> **About this exercise**:
Using the entries below, copy exactly each line from the line with "to simulated data." up to and including the line with "## Requirements", with every picture left out.

= = = = = = =

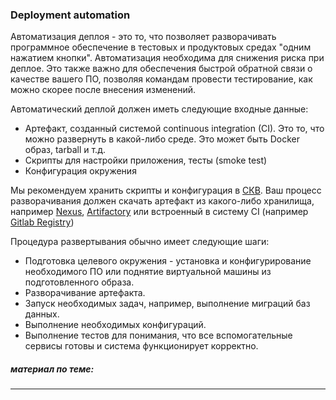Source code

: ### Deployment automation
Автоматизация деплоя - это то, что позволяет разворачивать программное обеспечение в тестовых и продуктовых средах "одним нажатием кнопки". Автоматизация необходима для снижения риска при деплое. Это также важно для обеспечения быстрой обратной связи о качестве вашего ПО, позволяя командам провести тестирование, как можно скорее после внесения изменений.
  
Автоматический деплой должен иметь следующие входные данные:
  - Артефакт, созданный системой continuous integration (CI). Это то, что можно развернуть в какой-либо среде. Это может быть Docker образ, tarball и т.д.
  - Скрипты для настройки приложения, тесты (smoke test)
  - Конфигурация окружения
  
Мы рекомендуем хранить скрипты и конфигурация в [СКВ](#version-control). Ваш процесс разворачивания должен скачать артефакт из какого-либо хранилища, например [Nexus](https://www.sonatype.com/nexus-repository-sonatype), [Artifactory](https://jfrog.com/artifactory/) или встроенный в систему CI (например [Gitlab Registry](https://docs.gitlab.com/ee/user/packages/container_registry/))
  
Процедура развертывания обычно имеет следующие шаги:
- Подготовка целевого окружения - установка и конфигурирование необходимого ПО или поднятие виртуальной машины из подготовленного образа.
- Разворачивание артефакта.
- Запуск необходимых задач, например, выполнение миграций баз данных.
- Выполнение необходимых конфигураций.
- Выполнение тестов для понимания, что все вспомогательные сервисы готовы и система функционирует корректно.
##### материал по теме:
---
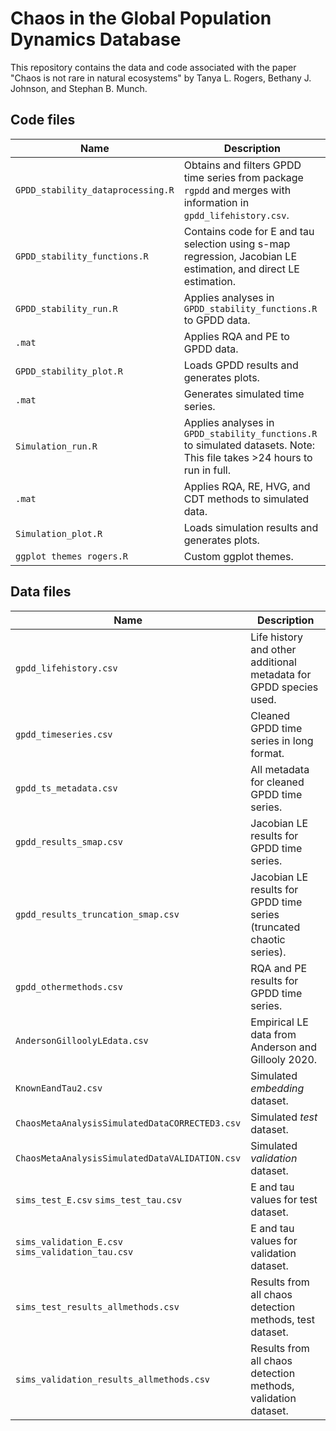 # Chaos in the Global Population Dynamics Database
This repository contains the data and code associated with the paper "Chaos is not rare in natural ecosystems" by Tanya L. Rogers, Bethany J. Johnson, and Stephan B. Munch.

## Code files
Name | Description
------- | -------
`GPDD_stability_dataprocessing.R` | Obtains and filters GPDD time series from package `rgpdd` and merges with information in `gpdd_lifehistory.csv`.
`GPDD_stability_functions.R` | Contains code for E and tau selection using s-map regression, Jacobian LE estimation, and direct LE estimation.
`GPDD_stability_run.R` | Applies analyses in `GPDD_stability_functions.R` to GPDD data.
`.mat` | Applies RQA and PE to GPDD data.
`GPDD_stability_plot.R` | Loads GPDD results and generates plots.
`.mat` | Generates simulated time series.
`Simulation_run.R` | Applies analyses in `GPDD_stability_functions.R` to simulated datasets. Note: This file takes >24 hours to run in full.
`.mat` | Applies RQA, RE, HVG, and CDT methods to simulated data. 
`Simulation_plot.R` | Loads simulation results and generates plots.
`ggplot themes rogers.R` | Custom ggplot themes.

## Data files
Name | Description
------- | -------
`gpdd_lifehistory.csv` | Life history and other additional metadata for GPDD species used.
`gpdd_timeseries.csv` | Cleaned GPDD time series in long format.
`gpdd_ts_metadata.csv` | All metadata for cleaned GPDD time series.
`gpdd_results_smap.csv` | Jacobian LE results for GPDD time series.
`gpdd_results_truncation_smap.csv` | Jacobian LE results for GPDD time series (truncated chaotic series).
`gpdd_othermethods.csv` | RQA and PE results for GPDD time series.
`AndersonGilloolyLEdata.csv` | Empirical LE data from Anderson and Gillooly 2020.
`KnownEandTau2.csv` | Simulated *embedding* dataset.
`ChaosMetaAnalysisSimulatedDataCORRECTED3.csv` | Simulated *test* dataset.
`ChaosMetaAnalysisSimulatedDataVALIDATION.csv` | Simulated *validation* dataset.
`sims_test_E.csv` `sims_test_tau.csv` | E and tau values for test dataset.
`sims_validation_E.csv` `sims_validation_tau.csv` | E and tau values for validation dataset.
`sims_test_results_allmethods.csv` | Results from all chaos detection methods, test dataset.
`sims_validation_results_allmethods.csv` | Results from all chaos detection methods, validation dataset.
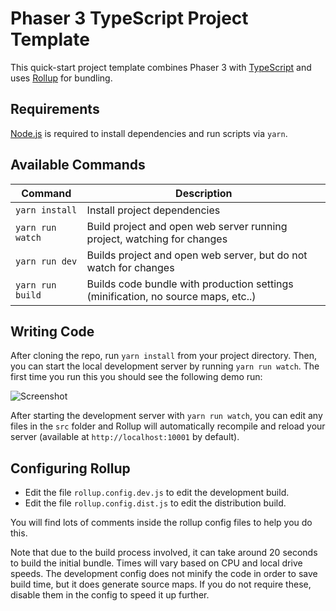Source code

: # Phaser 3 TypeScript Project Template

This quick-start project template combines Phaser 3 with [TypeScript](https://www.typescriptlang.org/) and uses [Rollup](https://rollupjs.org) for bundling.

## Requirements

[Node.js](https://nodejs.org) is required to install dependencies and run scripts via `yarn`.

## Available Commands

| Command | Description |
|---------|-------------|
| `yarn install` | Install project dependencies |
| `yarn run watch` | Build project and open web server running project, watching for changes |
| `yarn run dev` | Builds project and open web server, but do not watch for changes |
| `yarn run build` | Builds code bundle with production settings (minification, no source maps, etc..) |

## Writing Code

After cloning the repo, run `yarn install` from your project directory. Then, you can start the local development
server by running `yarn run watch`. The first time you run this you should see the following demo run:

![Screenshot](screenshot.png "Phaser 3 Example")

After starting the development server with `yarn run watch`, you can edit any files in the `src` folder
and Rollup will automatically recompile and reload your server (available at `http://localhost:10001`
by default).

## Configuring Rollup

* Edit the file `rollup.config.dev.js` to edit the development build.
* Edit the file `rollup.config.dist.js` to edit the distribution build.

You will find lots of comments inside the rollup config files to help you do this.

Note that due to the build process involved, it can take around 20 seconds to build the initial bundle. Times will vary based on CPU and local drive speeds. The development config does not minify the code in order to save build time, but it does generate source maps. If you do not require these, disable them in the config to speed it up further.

= = = = = = =

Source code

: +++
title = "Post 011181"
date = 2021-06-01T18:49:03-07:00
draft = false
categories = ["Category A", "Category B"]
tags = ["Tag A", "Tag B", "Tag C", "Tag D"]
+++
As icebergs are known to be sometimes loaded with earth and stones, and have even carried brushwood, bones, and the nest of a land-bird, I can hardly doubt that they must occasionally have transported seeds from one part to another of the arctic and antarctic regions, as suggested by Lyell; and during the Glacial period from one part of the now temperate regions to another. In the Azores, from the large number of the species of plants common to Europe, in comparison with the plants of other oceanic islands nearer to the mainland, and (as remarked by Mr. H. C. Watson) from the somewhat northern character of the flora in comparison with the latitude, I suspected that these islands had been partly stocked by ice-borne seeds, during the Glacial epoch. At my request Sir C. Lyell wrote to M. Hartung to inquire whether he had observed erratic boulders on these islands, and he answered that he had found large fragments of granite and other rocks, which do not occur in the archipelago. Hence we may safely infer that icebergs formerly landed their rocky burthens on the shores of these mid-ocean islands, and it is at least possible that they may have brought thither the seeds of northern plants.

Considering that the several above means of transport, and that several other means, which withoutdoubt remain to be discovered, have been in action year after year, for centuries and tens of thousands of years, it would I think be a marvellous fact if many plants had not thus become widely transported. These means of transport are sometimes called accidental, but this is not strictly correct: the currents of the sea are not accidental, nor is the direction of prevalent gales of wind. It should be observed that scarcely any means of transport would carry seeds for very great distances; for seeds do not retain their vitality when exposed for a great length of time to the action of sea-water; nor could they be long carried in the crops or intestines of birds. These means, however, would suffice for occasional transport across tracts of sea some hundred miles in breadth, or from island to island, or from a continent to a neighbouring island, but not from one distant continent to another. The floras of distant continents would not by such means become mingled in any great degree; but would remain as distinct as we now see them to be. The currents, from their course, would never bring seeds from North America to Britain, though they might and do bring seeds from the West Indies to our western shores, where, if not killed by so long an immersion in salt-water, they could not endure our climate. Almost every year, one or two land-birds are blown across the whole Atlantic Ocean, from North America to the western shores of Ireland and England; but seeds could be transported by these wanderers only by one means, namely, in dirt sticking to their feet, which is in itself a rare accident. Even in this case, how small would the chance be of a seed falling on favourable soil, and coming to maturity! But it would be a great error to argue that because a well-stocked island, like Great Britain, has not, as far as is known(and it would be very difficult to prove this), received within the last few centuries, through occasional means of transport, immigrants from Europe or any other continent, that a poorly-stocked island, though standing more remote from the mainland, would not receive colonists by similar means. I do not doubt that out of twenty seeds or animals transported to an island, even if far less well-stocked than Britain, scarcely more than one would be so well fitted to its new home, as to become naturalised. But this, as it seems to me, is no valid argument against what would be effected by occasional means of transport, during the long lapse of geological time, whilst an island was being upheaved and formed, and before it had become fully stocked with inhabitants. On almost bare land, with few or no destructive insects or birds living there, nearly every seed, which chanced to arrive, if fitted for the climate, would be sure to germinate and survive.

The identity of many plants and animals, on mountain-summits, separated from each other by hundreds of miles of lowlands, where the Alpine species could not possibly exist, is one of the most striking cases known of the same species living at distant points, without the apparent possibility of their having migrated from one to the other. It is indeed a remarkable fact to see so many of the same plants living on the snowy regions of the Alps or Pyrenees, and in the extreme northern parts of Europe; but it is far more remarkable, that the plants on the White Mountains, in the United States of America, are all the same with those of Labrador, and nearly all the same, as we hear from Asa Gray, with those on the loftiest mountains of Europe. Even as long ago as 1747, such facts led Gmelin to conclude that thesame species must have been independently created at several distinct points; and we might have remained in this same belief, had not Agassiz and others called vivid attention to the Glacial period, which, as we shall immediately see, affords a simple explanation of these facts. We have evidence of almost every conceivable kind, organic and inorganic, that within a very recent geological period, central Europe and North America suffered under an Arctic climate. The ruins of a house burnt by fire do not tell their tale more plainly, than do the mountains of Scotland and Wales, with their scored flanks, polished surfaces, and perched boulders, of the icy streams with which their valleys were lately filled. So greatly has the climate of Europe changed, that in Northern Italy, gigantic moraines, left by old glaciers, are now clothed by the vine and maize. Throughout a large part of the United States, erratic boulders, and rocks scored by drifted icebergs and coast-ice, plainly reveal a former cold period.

= = = = = = =

> **Result of this exercise**:
`.mat` | Applies RQA, RE, HVG, and CDT methods to simulated data. 
`Simulation_plot.R` | Loads simulation results and generates plots.
`ggplot themes rogers.R` | Custom ggplot themes.

## Data files
Name | Description
------- | -------
`gpdd_lifehistory.csv` | Life history and other additional metadata for GPDD species used.
`gpdd_timeseries.csv` | Cleaned GPDD time series in long format.
`gpdd_ts_metadata.csv` | All metadata for cleaned GPDD time series.
`gpdd_results_smap.csv` | Jacobian LE results for GPDD time series.
`gpdd_results_truncation_smap.csv` | Jacobian LE results for GPDD time series (truncated chaotic series).
`gpdd_othermethods.csv` | RQA and PE results for GPDD time series.
`AndersonGilloolyLEdata.csv` | Empirical LE data from Anderson and Gillooly 2020.
`KnownEandTau2.csv` | Simulated *embedding* dataset.
`ChaosMetaAnalysisSimulatedDataCORRECTED3.csv` | Simulated *test* dataset.
`ChaosMetaAnalysisSimulatedDataVALIDATION.csv` | Simulated *validation* dataset.
`sims_test_E.csv` `sims_test_tau.csv` | E and tau values for test dataset.
`sims_validation_E.csv` `sims_validation_tau.csv` | E and tau values for validation dataset.
`sims_test_results_allmethods.csv` | Results from all chaos detection methods, test dataset.
`sims_validation_results_allmethods.csv` | Results from all chaos detection methods, validation dataset.
Source code

: # Phaser 3 TypeScript Project Template

This quick-start project template combines Phaser 3 with [TypeScript](https://www.typescriptlang.org/) and uses [Rollup](https://rollupjs.org) for bundling.

## Requirements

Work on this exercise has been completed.